よしゑの活躍は五重塔再建にとどまらない。金剛組は第2次大戦中に会社存続の危機に直面する。第2次大戦中に経済統制が強化され、「企業整備令」の公布により中小企業の整理統合が進められた。そして、金剛組も整理統合の対象になってしまったのだ。

伝統技術や宮大工の離散を恐れたよしゑは、役所と掛け合って軍事用木箱を製造することを条件に対象からの除外を勝ち取った。もし、時代の風に押されて整理統合を受け入れていれば、そこで1400年の歴史と伝統は潰えていただろう。

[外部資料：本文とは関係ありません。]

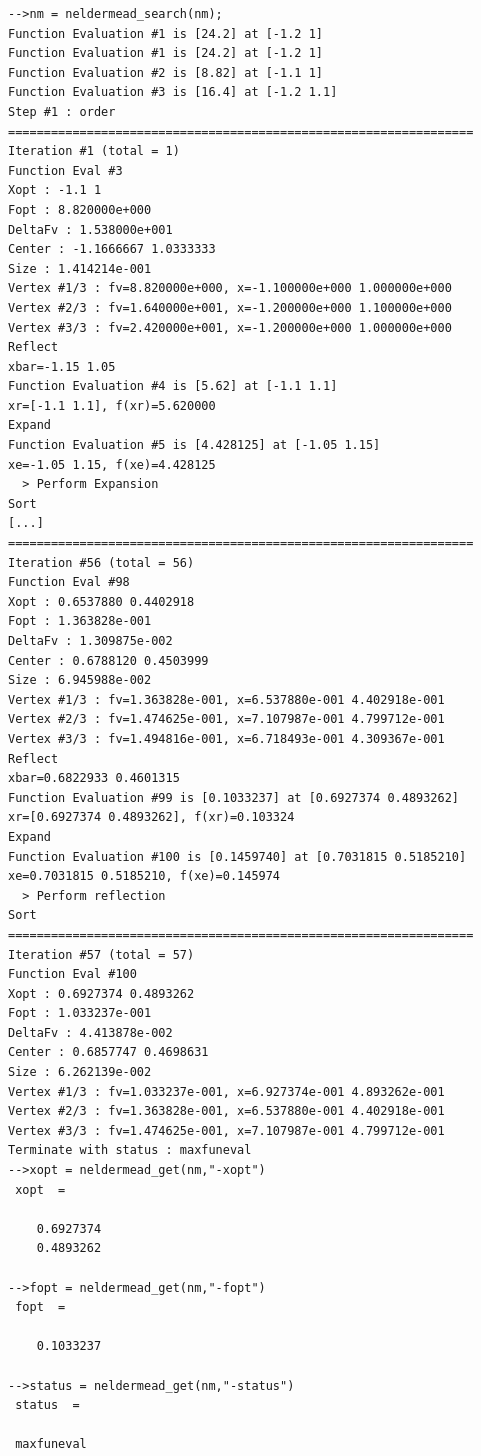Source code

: \lstset{language=Scilab}
\lstset{numbers=left}
\lstset{basicstyle=\footnotesize}
\lstset{keywordstyle=\bfseries}
\begin{lstlisting}
-->nm = neldermead_search(nm);
Function Evaluation #1 is [24.2] at [-1.2 1]
Function Evaluation #1 is [24.2] at [-1.2 1]
Function Evaluation #2 is [8.82] at [-1.1 1]
Function Evaluation #3 is [16.4] at [-1.2 1.1]
Step #1 : order
=================================================================
Iteration #1 (total = 1)
Function Eval #3
Xopt : -1.1 1
Fopt : 8.820000e+000
DeltaFv : 1.538000e+001
Center : -1.1666667 1.0333333
Size : 1.414214e-001
Vertex #1/3 : fv=8.820000e+000, x=-1.100000e+000 1.000000e+000
Vertex #2/3 : fv=1.640000e+001, x=-1.200000e+000 1.100000e+000
Vertex #3/3 : fv=2.420000e+001, x=-1.200000e+000 1.000000e+000
Reflect
xbar=-1.15 1.05
Function Evaluation #4 is [5.62] at [-1.1 1.1]
xr=[-1.1 1.1], f(xr)=5.620000
Expand
Function Evaluation #5 is [4.428125] at [-1.05 1.15]
xe=-1.05 1.15, f(xe)=4.428125
  > Perform Expansion
Sort
[...]
=================================================================
Iteration #56 (total = 56)
Function Eval #98
Xopt : 0.6537880 0.4402918
Fopt : 1.363828e-001
DeltaFv : 1.309875e-002
Center : 0.6788120 0.4503999
Size : 6.945988e-002
Vertex #1/3 : fv=1.363828e-001, x=6.537880e-001 4.402918e-001
Vertex #2/3 : fv=1.474625e-001, x=7.107987e-001 4.799712e-001
Vertex #3/3 : fv=1.494816e-001, x=6.718493e-001 4.309367e-001
Reflect
xbar=0.6822933 0.4601315
Function Evaluation #99 is [0.1033237] at [0.6927374 0.4893262]
xr=[0.6927374 0.4893262], f(xr)=0.103324
Expand
Function Evaluation #100 is [0.1459740] at [0.7031815 0.5185210]
xe=0.7031815 0.5185210, f(xe)=0.145974
  > Perform reflection
Sort
=================================================================
Iteration #57 (total = 57)
Function Eval #100
Xopt : 0.6927374 0.4893262
Fopt : 1.033237e-001
DeltaFv : 4.413878e-002
Center : 0.6857747 0.4698631
Size : 6.262139e-002
Vertex #1/3 : fv=1.033237e-001, x=6.927374e-001 4.893262e-001
Vertex #2/3 : fv=1.363828e-001, x=6.537880e-001 4.402918e-001
Vertex #3/3 : fv=1.474625e-001, x=7.107987e-001 4.799712e-001
Terminate with status : maxfuneval
-->xopt = neldermead_get(nm,"-xopt")
 xopt  =
 
    0.6927374  
    0.4893262  
 
-->fopt = neldermead_get(nm,"-fopt")
 fopt  =
 
    0.1033237  
 
-->status = neldermead_get(nm,"-status")
 status  =
 
 maxfuneval   
\end{lstlisting}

よしゑ以前の棟梁は、自ら現場に出向き指揮をしながら営業や社内管理など経営管理も行っていた。しかし彼女の登場により、現場の技術を知らない女性が棟梁になることで、技術と経営の分離が進んだ。

終戦後しばらくの間は仕事が少なかったが、1950(昭和25)年の文化財保護法の施行がきっかけとなって、神社仏閣の再建ブームが到来する。再建を担う宮大工を抱えている建設会社が少なかったため、金剛組には四天王寺以外の寺社から注文が殺到した。技術者集団としての面目躍如といったところだ。

会社の近代化、拡大路線へと舵を切った39代目

1948(昭和23)年、後の39代目当主となる利隆が入り婿として金剛家に入る。利隆は福井高等工業学校(現・福井大学)を卒業後、準大手ゼネコンの熊谷組に入社し、長姉の夫が金剛組で働いていたことが縁でよしゑの三女と結婚した。

利隆はよしゑと共に会社の近代化に取り組み、1955(昭和30)年に金剛組を「株式会社金剛組」に改組した。代表取締役社長のよしゑが資金管理を、専務の利隆が現場管理を担当した。

このころは組織だけでなく、工法にも大きな変化があった。戦後は火災対策が重視され、神社仏閣でも鉄筋コンクリート建築が流行する。金剛組もコンクリート施工を開始し、1954(昭和29)年には四天王寺の南鐘堂を手掛けた。鉄筋コンクリート工法でも、日本建築の優美さや木の暖かみを損なわない独自の工法を開発したのだ。